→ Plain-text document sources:
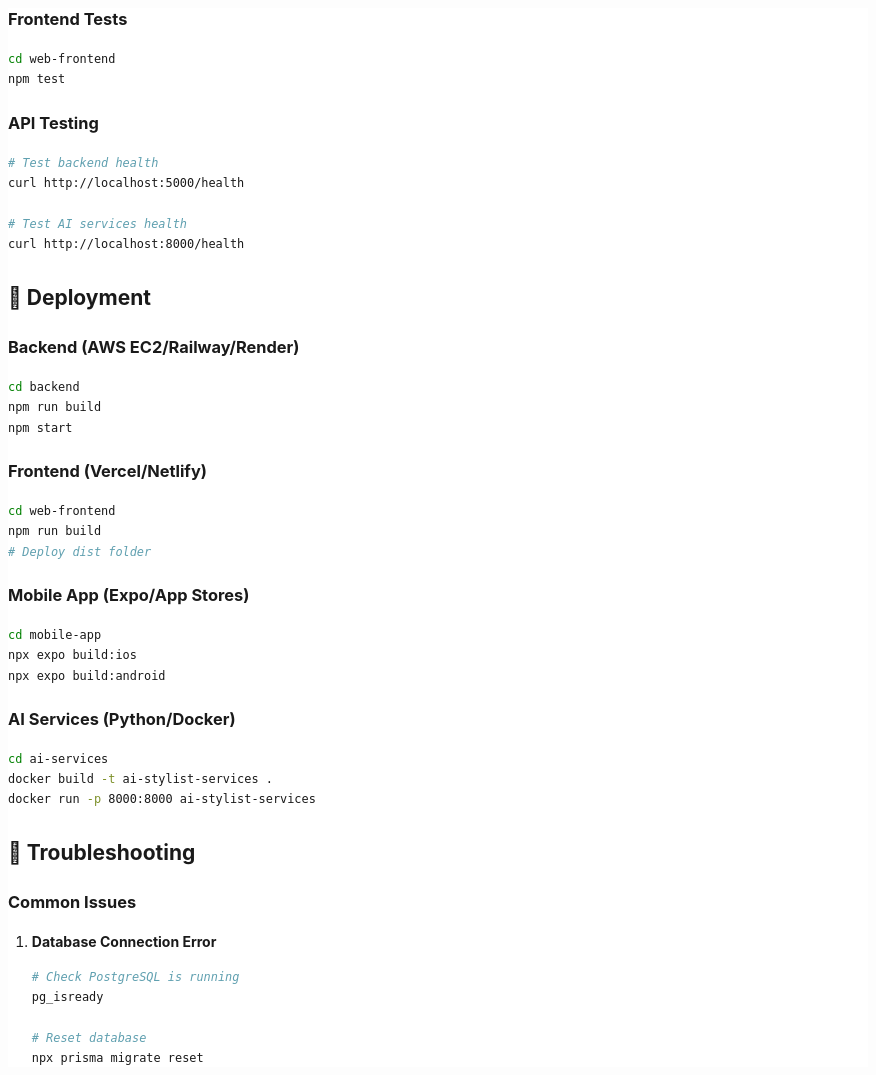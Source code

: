 ### Frontend Tests
```bash
cd web-frontend
npm test
```

### API Testing
```bash
# Test backend health
curl http://localhost:5000/health

# Test AI services health
curl http://localhost:8000/health
```

## 🚀 Deployment

### Backend (AWS EC2/Railway/Render)
```bash
cd backend
npm run build
npm start
```

### Frontend (Vercel/Netlify)
```bash
cd web-frontend
npm run build
# Deploy dist folder
```

### Mobile App (Expo/App Stores)
```bash
cd mobile-app
npx expo build:ios
npx expo build:android
```

### AI Services (Python/Docker)
```bash
cd ai-services
docker build -t ai-stylist-services .
docker run -p 8000:8000 ai-stylist-services
```

## 🔧 Troubleshooting

### Common Issues

1. **Database Connection Error**
   ```bash
   # Check PostgreSQL is running
   pg_isready
   
   # Reset database
   npx prisma migrate reset
   ```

→ Problem details: With "curl" as the string to find, copy every line of the records that holds it.

→ Result below:
curl http://localhost:5000/health
curl http://localhost:8000/health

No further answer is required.